╭──
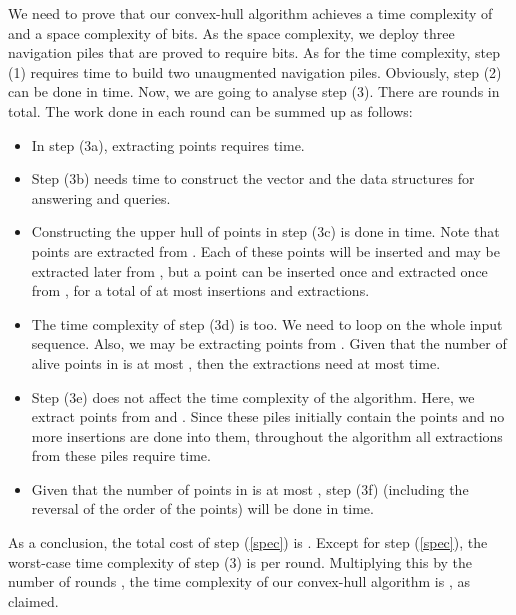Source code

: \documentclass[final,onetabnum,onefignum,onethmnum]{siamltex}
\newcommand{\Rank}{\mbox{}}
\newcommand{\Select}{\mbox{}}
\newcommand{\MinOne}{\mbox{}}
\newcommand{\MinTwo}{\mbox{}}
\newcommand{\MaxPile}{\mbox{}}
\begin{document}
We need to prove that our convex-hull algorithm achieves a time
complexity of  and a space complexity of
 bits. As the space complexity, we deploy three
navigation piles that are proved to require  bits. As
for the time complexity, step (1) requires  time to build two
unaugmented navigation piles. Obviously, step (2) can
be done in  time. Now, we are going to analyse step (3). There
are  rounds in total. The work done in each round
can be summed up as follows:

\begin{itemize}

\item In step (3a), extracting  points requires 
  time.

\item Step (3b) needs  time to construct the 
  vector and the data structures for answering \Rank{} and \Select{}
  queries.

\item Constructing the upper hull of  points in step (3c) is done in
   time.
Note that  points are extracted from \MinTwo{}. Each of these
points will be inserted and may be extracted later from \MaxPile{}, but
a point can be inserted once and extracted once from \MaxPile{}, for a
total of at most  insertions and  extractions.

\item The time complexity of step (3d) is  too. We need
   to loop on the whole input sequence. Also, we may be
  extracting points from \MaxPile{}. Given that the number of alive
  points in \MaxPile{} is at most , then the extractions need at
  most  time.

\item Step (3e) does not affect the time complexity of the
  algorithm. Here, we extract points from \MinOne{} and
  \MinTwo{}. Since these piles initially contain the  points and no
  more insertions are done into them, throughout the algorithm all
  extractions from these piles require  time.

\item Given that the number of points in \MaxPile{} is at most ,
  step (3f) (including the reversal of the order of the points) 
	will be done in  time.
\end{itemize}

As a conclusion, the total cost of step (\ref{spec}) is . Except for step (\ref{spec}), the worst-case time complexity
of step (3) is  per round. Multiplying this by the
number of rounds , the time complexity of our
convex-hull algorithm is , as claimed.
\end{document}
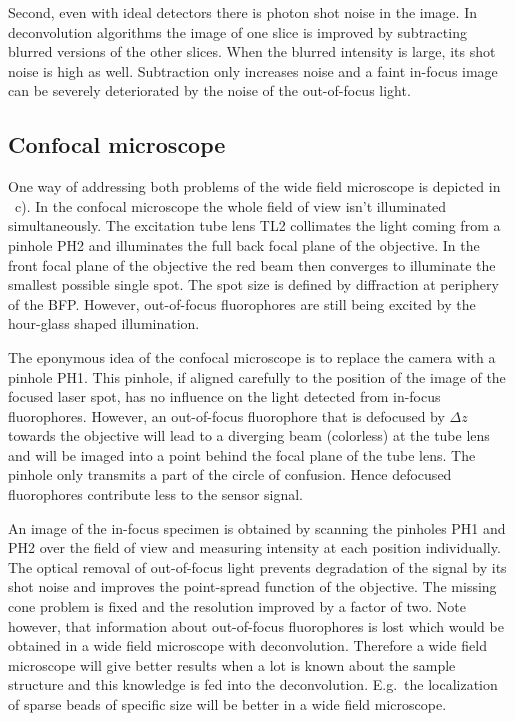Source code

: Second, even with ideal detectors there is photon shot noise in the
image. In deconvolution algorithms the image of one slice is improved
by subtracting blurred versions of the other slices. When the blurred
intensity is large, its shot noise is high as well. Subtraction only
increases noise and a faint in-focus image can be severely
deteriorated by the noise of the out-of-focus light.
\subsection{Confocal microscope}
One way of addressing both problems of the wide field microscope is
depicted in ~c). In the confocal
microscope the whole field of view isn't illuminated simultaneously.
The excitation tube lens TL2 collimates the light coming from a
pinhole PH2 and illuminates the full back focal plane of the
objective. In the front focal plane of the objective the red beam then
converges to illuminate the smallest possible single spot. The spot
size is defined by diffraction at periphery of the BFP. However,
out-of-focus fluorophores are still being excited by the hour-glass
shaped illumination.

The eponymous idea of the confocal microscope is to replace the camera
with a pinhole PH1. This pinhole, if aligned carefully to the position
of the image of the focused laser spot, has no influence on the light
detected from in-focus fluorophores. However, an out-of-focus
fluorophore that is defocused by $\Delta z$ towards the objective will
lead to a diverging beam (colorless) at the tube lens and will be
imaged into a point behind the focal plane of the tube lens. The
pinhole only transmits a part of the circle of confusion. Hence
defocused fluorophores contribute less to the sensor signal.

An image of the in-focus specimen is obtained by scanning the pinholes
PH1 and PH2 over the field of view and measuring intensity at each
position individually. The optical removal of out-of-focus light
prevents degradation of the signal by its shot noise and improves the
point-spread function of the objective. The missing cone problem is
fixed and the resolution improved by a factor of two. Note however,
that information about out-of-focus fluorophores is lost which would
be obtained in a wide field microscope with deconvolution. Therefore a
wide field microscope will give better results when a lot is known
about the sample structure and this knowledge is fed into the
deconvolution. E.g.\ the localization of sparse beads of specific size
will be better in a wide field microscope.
╰──
▸ **TO DO**: Across the whole listing, show each line where the word "better" occurs.

▸ **REPLY**:
wide field microscope will give better results when a lot is known
will be better in a wide field microscope.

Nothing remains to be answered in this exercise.